DATA EXCERPTS: Begin

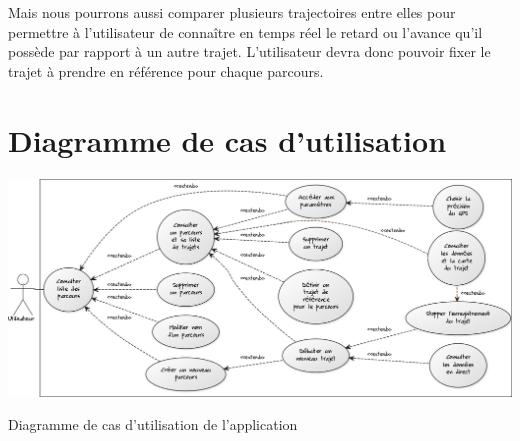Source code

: Mais nous pourrons aussi comparer plusieurs trajectoires entre elles pour permettre à l'utilisateur de connaître en temps réel le retard ou l'avance qu'il possède par rapport à un autre trajet. L'utilisateur devra donc pouvoir fixer le trajet à prendre en référence pour chaque parcours.

\section{Diagramme de cas d'utilisation}
\begin{img}
  \includegraphics[scale=0.35]{img/DUC.png}
  \caption{Diagramme de cas d'utilisation de l'application}
\end{img}
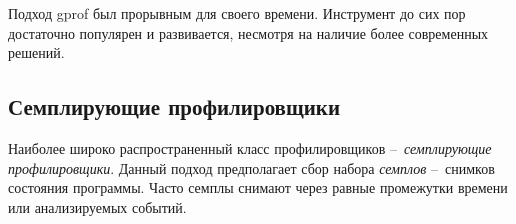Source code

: Подход gprof был прорывным для своего времени.
Инструмент до сих пор достаточно популярен и развивается, несмотря на наличие более современных решений.



\subsection{Семплирующие профилировщики}
Наиболее широко распространенный класс профилировщиков – \textit{семплирующие профилировщики}.
Данный подход предполагает сбор набора \textit{семплов} – снимков состояния программы.
Часто семплы снимают через равные промежутки времени или анализируемых событий.

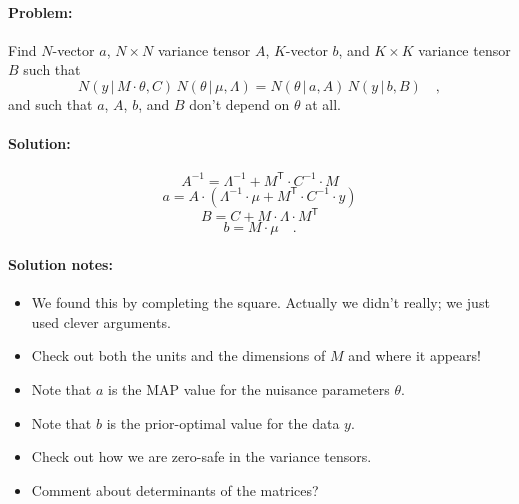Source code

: \documentclass[12pt, letterpaper]{article}
\newcommand{\given}{\,|\,}
\newcommand{\T}{^{\!\mathsf{T}}}
\newcommand{\inv}{^{-1}}
\begin{document}
\paragraph{Problem:}
Find $N$-vector $a$, $N\times N$ variance tensor $A$, $K$-vector $b$,
and $K\times K$ variance tensor $B$ such that
\begin{equation}
N(y\given M\cdot\theta, C)\,N(\theta\given\mu, \Lambda)
 = N(\theta\given a, A)\,N(y\given b, B) \quad ,
\end{equation}
and such that $a$, $A$, $b$, and $B$ don't depend on $\theta$ at all.

\paragraph{Solution:}
\begin{equation}
A\inv = \Lambda\inv + M\T \cdot C\inv \cdot M
\end{equation}
\begin{equation}
a = A \cdot (\Lambda\inv \cdot \mu + M\T \cdot C\inv \cdot y)
\end{equation}
\begin{equation}
B = C + M \cdot \Lambda \cdot M\T
\end{equation}
\begin{equation}
b = M \cdot \mu
\quad .
\end{equation}

\paragraph{Solution notes:}
\begin{itemize}
\item
We found this by completing the square. Actually we didn't really; we just
used clever arguments.
\item
Check out both the units and the dimensions of $M$ and where it appears!
\item
Note that $a$ is the MAP value for the nuisance parameters $\theta$.
\item
Note that $b$ is the prior-optimal value for the data $y$.
\item
Check out how we are zero-safe in the variance tensors.
\item
Comment about determinants of the matrices?
\end{itemize}
\end{document}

DATA EXCERPTS: End

• [AIM OF THE TASK]: How many lines in the listing above contain "Check"? Answer with the number alone.

• [THE ANSWER]: 2